> **WHAT TO WORK ON**
Copy the records below exactly, leaving out every picture.
*** Begin section ***
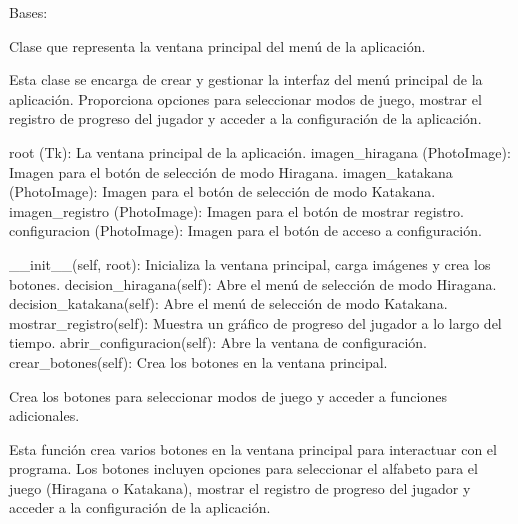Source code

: \documentclass[letterpaper,10pt,spanish]{sphinxmanual}
\begin{document}
\begin{fulllineitems}
\label{\detokenize{main:main.MenuPrincipal}}
\pysigstartsignatures
{}
\pysigstopsignatures
\sphinxAtStartPar
Bases: 

\sphinxAtStartPar
Clase que representa la ventana principal del menú de la aplicación.

\sphinxAtStartPar
Esta clase se encarga de crear y gestionar la interfaz del menú principal de la aplicación. Proporciona opciones
para seleccionar modos de juego, mostrar el registro de progreso del jugador y acceder a la configuración de la
aplicación.
\begin{description}
\sphinxAtStartPar
root (Tk): La ventana principal de la aplicación.
imagen\_hiragana (PhotoImage): Imagen para el botón de selección de modo Hiragana.
imagen\_katakana (PhotoImage): Imagen para el botón de selección de modo Katakana.
imagen\_registro (PhotoImage): Imagen para el botón de mostrar registro.
configuracion (PhotoImage): Imagen para el botón de acceso a configuración.

\sphinxAtStartPar
\_\_init\_\_(self, root): Inicializa la ventana principal, carga imágenes y crea los botones.
decision\_hiragana(self): Abre el menú de selección de modo Hiragana.
decision\_katakana(self): Abre el menú de selección de modo Katakana.
mostrar\_registro(self): Muestra un gráfico de progreso del jugador a lo largo del tiempo.
abrir\_configuracion(self): Abre la ventana de configuración.
crear\_botones(self): Crea los botones en la ventana principal.

\end{description}

\begin{fulllineitems}
\label{\detokenize{main:main.MenuPrincipal.crear_botones}}
\pysigstartsignatures
{}
\pysigstopsignatures
\sphinxAtStartPar
Crea los botones para seleccionar modos de juego y acceder a funciones adicionales.

\sphinxAtStartPar
Esta función crea varios botones en la ventana principal para interactuar con el programa. Los botones
incluyen opciones para seleccionar el alfabeto para el juego (Hiragana o Katakana), mostrar el registro de
progreso del jugador y acceder a la configuración de la aplicación.


\end{fulllineitems}
\end{fulllineitems}
\end{document}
*** End section ***
> **RESPONSE**
Source code

: \documentclass[letterpaper,10pt,spanish]{sphinxmanual}
\begin{document}
\begin{fulllineitems}
\label{\detokenize{main:main.MenuPrincipal}}
\pysigstartsignatures
{}
\pysigstopsignatures
\sphinxAtStartPar
Bases: 

\sphinxAtStartPar
Clase que representa la ventana principal del menú de la aplicación.

\sphinxAtStartPar
Esta clase se encarga de crear y gestionar la interfaz del menú principal de la aplicación. Proporciona opciones
para seleccionar modos de juego, mostrar el registro de progreso del jugador y acceder a la configuración de la
aplicación.
\begin{description}
\sphinxAtStartPar
root (Tk): La ventana principal de la aplicación.
imagen\_hiragana (PhotoImage): Imagen para el botón de selección de modo Hiragana.
imagen\_katakana (PhotoImage): Imagen para el botón de selección de modo Katakana.
imagen\_registro (PhotoImage): Imagen para el botón de mostrar registro.
configuracion (PhotoImage): Imagen para el botón de acceso a configuración.

\sphinxAtStartPar
\_\_init\_\_(self, root): Inicializa la ventana principal, carga imágenes y crea los botones.
decision\_hiragana(self): Abre el menú de selección de modo Hiragana.
decision\_katakana(self): Abre el menú de selección de modo Katakana.
mostrar\_registro(self): Muestra un gráfico de progreso del jugador a lo largo del tiempo.
abrir\_configuracion(self): Abre la ventana de configuración.
crear\_botones(self): Crea los botones en la ventana principal.

\end{description}

\begin{fulllineitems}
\label{\detokenize{main:main.MenuPrincipal.crear_botones}}
\pysigstartsignatures
{}
\pysigstopsignatures
\sphinxAtStartPar
Crea los botones para seleccionar modos de juego y acceder a funciones adicionales.

\sphinxAtStartPar
Esta función crea varios botones en la ventana principal para interactuar con el programa. Los botones
incluyen opciones para seleccionar el alfabeto para el juego (Hiragana o Katakana), mostrar el registro de
progreso del jugador y acceder a la configuración de la aplicación.


\end{fulllineitems}
\end{fulllineitems}
\end{document}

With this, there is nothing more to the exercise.